At first glance, this is nothing to be embarrassed by. Just a big ol’ rash and some pain and discomfort. Nor, now experiencing it, is it anything to laugh at. But really . . . it’s kind of funny.
You see, you can only get shingles if you’ve already had chicken pox. Chicken pox, and thus shingles, is a form of the herpes virus. And so, to combat this viral outbreak, my doctor (god bless her for calling in a scrip for me on a weekend) prescribed me Valtrex.
It’s ok.
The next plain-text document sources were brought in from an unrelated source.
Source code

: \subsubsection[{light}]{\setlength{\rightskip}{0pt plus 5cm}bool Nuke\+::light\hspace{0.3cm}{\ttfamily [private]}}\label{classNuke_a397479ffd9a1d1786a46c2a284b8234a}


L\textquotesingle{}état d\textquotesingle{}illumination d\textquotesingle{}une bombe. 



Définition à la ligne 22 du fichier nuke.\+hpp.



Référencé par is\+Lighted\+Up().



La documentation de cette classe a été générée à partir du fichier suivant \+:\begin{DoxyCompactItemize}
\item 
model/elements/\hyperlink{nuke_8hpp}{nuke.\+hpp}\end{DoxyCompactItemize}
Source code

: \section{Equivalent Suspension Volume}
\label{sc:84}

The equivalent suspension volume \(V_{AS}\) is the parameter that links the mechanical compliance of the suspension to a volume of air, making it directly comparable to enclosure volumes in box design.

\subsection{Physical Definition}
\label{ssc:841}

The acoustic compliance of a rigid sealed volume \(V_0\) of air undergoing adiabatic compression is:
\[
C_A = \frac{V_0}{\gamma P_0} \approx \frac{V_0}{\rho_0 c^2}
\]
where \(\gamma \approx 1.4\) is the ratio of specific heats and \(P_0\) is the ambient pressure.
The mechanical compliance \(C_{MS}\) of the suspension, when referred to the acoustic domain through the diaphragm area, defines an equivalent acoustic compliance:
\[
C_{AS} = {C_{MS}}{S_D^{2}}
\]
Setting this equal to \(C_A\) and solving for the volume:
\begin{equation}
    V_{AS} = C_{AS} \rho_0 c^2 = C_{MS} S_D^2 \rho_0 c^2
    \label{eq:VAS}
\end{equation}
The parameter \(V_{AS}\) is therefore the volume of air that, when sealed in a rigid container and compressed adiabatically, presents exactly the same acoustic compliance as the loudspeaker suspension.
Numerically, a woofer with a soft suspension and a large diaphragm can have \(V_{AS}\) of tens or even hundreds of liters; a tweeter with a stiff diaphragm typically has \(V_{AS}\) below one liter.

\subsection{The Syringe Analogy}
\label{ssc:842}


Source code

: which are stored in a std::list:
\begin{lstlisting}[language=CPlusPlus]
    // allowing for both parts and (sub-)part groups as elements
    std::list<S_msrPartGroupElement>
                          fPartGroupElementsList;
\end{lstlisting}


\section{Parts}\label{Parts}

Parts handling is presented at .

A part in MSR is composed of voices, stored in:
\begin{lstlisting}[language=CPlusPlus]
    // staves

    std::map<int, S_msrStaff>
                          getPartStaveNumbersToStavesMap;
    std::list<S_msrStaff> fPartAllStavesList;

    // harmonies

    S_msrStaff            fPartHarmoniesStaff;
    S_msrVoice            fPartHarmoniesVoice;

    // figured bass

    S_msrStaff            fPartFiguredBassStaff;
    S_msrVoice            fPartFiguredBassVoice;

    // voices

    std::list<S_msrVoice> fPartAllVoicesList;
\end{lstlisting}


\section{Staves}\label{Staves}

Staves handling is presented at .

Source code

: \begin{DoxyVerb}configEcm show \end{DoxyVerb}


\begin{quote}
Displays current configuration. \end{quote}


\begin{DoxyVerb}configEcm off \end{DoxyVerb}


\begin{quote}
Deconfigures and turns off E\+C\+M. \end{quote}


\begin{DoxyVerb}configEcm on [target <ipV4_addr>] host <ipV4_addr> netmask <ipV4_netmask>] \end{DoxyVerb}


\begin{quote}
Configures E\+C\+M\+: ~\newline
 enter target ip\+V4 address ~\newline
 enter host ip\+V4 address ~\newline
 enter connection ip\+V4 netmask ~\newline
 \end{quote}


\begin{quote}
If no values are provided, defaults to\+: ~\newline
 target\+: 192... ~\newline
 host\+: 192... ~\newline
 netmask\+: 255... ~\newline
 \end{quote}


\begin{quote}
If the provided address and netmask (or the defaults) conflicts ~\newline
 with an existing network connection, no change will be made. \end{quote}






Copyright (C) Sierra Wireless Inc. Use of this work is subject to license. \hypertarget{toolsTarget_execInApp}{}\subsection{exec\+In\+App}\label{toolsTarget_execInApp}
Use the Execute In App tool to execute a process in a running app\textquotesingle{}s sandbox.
I’ve been giggling over it since Saturday.
Of course she’s the doctor and she knows what she’s doing and this is totally the normal medicine to prescribe . . . but when one sees Valtrex, one doesn’t think shingles or chicken pox, one thinks of the beautiful commercials featuring lovely people who can now ride bicycles and paddle a canoe thanks to Valtrex taming their genital herpes outbreaks.
And naturally, the wonderful pharmacist who quickly and sympathetically served up the big blue pills for me just before closing on a Saturday evening was the mother of a friend I had grown up with. She knew what was going on, but I still felt the need to continuously mention that it was shingles I was seeking medicine for. I also quickly developed a paranoid fear that everybody in HEB magically grew the ability to see through paper bags and saw me hustling out with a bottle full of Valtrex. I felt the need to either wear a shingles badge or start shouting “Shingles!! I have medication for SHINGLES, people, no genital herpes here!! All medical issues are above the belt and not sexually transmitted!!”
The funniest part is the thick cluster of spots dead center on my abdomen, a couple of inches above my belly button. It looks like I can give you the Care Bear Stare . . . and give you herpes.
Sarcasmo
Currently Excited About: Dermaplast. Yep, all other excitement in my life has paled in comparison to this numbing pain killer spray.
Excellent! Dermaplast! Ha! We give that to our patients to spray on their perineums after giving birth, to heal the pain of having a large watermelon pulled out of your "hoo-haw". I'm sorry that you had to use that on other parts of your body. Crazy that valtrex is used also for your genitals and so is dermaplast.